O caso de “Touch”, da solista Anda, é um pouco diferente. Por ter uma pegada mais alternativa e independente, podemos ver que a artista tem uma liberdade muito maior para expor em seu MV cenas mais reais e até explícitas. O legal também é que, ao contrário dos outros clipes onde os artistas colocam atores para interpretar essas relações homossexuais, é a própria Anda que aparece entre as pernas de meninas ao longo do MV.

Inicialmente nessa série de textos íamos abordar a representatividade lgbtq+, mas como já a representatividade homossexual é pouca, imagine as outras cores da bandeira. De toda forma, com a música pudemos trazer um MV que traz a história de uma mulher trans. A música é “Love is a Dog from Hell”, do Mad Clown. Levando em conta que se trata de uma cena rap bastante machista, como a da Coreia, é bem ousado da parte dele assumir esse tipo de história em uma música sua. A solista Suran é feat nesta música, e ela também tem um clipe com história de representatividade.

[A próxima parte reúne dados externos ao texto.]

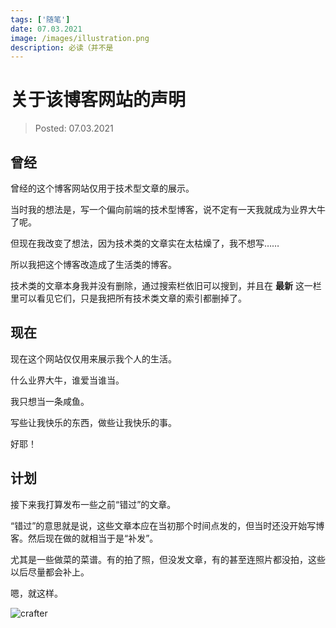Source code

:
 ```yaml
---
tags: ['随笔']
date: 07.03.2021
image: /images/illustration.png
description: 必读（并不是
---
```


# 关于该博客网站的声明

> Posted: 07.03.2021

<Tag />

## 曾经

曾经的这个博客网站仅用于技术型文章的展示。

当时我的想法是，写一个偏向前端的技术型博客，说不定有一天我就成为业界大牛了呢。

但现在我改变了想法，因为技术类的文章实在太枯燥了，我不想写……

所以我把这个博客改造成了生活类的博客。

技术类的文章本身我并没有删除，通过搜索栏依旧可以搜到，并且在 <span v-p>**最新**</span> 这一栏里可以看见它们，只是我把所有技术类文章的索引都删掉了。

## 现在

现在这个网站仅仅用来展示我个人的生活。

什么业界大牛，谁爱当谁当。

我只想当一条咸鱼。

写些让我快乐的东西，做些让我快乐的事。

好耶！

## 计划

接下来我打算发布一些之前“错过”的文章。

“错过”的意思就是说，这些文章本应在当初那个时间点发的，但当时还没开始写博客。然后现在做的就相当于是“补发”。

尤其是一些做菜的菜谱。有的拍了照，但没发文章，有的甚至连照片都没拍，这些以后尽量都会补上。

嗯，就这样。

![crafter](/images/crafter.png)

<Disqus />
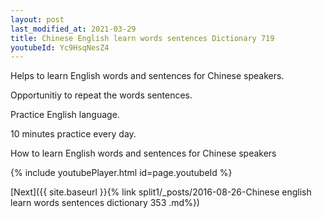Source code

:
 ```yaml
---
layout: post
last_modified_at: 2021-03-29
title: Chinese English learn words sentences Dictionary 719 
youtubeId: Yc9HsqNesZ4
---
```

 
 
Helps to learn English words and sentences for Chinese speakers.

Opportunitiy to repeat the words sentences. 

Practice English language. 
 
10 minutes practice every day. 
 
How to learn English words and sentences for Chinese speakers 
 
{% include youtubePlayer.html id=page.youtubeId %}
 
 
[Next]({{ site.baseurl }}{% link  split1/_posts/2016-08-26-Chinese english learn words sentences dictionary 353 .md%})
 
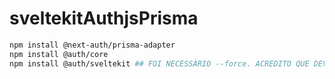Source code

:# sveltekitAuthjsPrisma

```bash
npm install @next-auth/prisma-adapter
npm install @auth/core
npm install @auth/sveltekit ## FOI NECESSÁRIO --force. ACREDITO QUE DEVIDO AO SVELTE 5 PEER DEPENDENCY
```
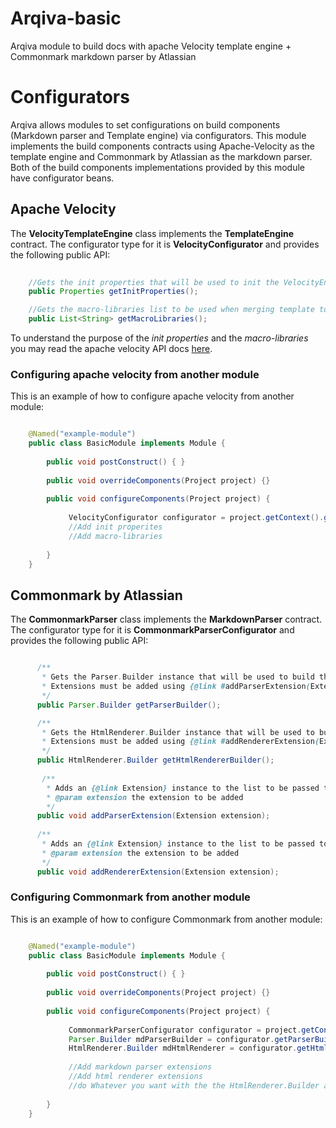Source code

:# Arqiva-basic
Arqiva module to build docs with apache Velocity template engine + Commonmark markdown parser by Atlassian


# Configurators
Arqiva allows modules to set configurations on build components (Markdown parser and Template engine) via configurators.
This module implements the build components contracts using Apache-Velocity as the template engine and Commonmark by Atlassian as the 
markdown parser. Both of the build components implementations provided by this module have configurator beans.


## Apache Velocity
The __VelocityTemplateEngine__ class implements the __TemplateEngine__ contract.
The configurator type for it is __VelocityConfigurator__ and provides the following public API:

```java
    
    //Gets the init properties that will be used to init the VelocityEngine instance.
    public Properties getInitProperties();

    //Gets the macro-libraries list to be used when merging template to context.
    public List<String> getMacroLibraries();

```

To understand the purpose of the *init properties* and the *macro-libraries* you may read the apache velocity API docs 
[here](https://velocity.apache.org/engine/1.7/apidocs/).

### Configuring apache velocity from another module
This is an example of how to configure apache velocity from another module:
```java

    @Named("example-module")
    public class BasicModule implements Module {
    
        public void postConstruct() { }
    
        public void overrideComponents(Project project) {}
    
        public void configureComponents(Project project) {
    
             VelocityConfigurator configurator = project.getContext().getTemplateEngine().getConfigurator();
             //Add init properites
             //Add macro-libraries
    
        }
    }


```

## Commonmark by Atlassian
The __CommonmarkParser__ class implements the __MarkdownParser__ contract.
The configurator type for it is __CommonmarkParserConfigurator__ and provides the following public API:

```java

      /**
       * Gets the Parser.Builder instance that will be used to build the Parser instance.
       * Extensions must be added using {@link #addParserExtension(Extension)}.
       */
      public Parser.Builder getParserBuilder();

      /**
       * Gets the HtmlRenderer.Builder instance that will be used to build the HtmlRenderer instance.
       * Extensions must be added using {@link #addRendererExtension(Extension)}.
       */
      public HtmlRenderer.Builder getHtmlRendererBuilder();
      
       /**
        * Adds an {@link Extension} instance to the list to be passed to the current Parser.Builder instance.
        * @param extension the extension to be added
        */
      public void addParserExtension(Extension extension);
      
      /**
       * Adds an {@link Extension} instance to the list to be passed to the current HtmlRenderer.Builder instance.
       * @param extension the extension to be added
       */
      public void addRendererExtension(Extension extension);

```

### Configuring Commonmark from another module
This is an example of how to configure Commonmark from another module:
```java

    @Named("example-module")
    public class BasicModule implements Module {
    
        public void postConstruct() { }
    
        public void overrideComponents(Project project) {}
    
        public void configureComponents(Project project) {
    
             CommonmarkParserConfigurator configurator = project.getContext().getMarkdownParser().getConfigurator();
             Parser.Builder mdParserBuilder = configurator.getParserBuilder();
             HtmlRenderer.Builder mdHtmlRenderer = configurator.getHtmlRendererBuilder();
             
             //Add markdown parser extensions
             //Add html renderer extensions
             //do Whatever you want with the the HtmlRenderer.Builder and or the Parser.Builder.
    
        }
    }

```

Um exemplo que sempre gosto de lembrar é o da música Party (XXO) do girl group GLAM, que na própria letra da música fala que não importa se você é homem ou mulher, o que importa é paixão (uma curiosidade é que o RM do BTS participou da composição dessa música). Infelizmente o grupo acabou, mas deixou a mensagem.

E para fechar trazemos aqui um péssimo exemplo. Assim que vi a miniatura do vídeo eu cliquei já feliz em descobrir um novo MV que trazia relação entre mulheres e eu não conhecia… Uma decepção. Completamente ao contrário da sensibilidade presente no MV do Mad Clown, também rapper, o tal Sweet Boy trouxe um clipe carregado de sexualização da figura feminina. As duas atrizes aparecem o tempo inteiro com pouca roupa, tendo especificamente seus corpos filmados e em determinado momento  apenas a bunda delas é focalizada, criando uma espécie de paralelas, onde o tal cara é o ponto central. Podre, mores, alerta de boy lixo aqui.

Estes são apenas alguns exemplos do volume que a representatividade homossexual acumula na indústria da música coreana. Obviamente alguns ficaram de fora da lista, como Because of you, do After School; e She’s a flirt, da Baby Soul e Yoo Jia; mas logo adianto: não vai muito além disso.

No momento a esperança maior está depositada no cantor Holland e sua coragem de ser um dos poucos artistas sul-coreanos assumidos, mas alguns outros artistas já afirmaram também abertamente seu apoio à comunidade. Yoohyeon, do Dreamcatcher, durante a passagem pelo Brasil, respondeu à uma fã sobre apoiar a causa; Namjoon do BTS já twitou sobre gostar ainda mais da letra de uma música após descobrir que se tratava de uma música sobre homossexualidade; Jonghyun do SHINee também veio à público, através do twitter, para declarar seu apoio à uma estudante que sofria por sua orientação e identidade. Chaeyoung do Twice também já falou publicamente sobre o assunto, comentando sobre o filme “Carol” e sobre como as pessoas julgam, sem considerar que amor é amor independente dos gêneros envolvidos. Jokwon e Heechul, ídolos que frequentemente tem sua orientação sexual questionada, também já afirmaram que não veem problema algum na homossexualidade.

De longe, a música, e especialmente o K-Pop, é o meio cultural e midiático coreano que mais precisa de avanços com relação a representatividade homossexual. Sabemos que se dependesse dos fandoms, boa parte dos idols que precisam esconder sua orientação sexual seriam bem acolhidos, mas infelizmente a pressão e o medo que a sociedade sul-coreana (e mundial) projeta ainda faz refém muitas mentes e corações que sonham com a liberdade.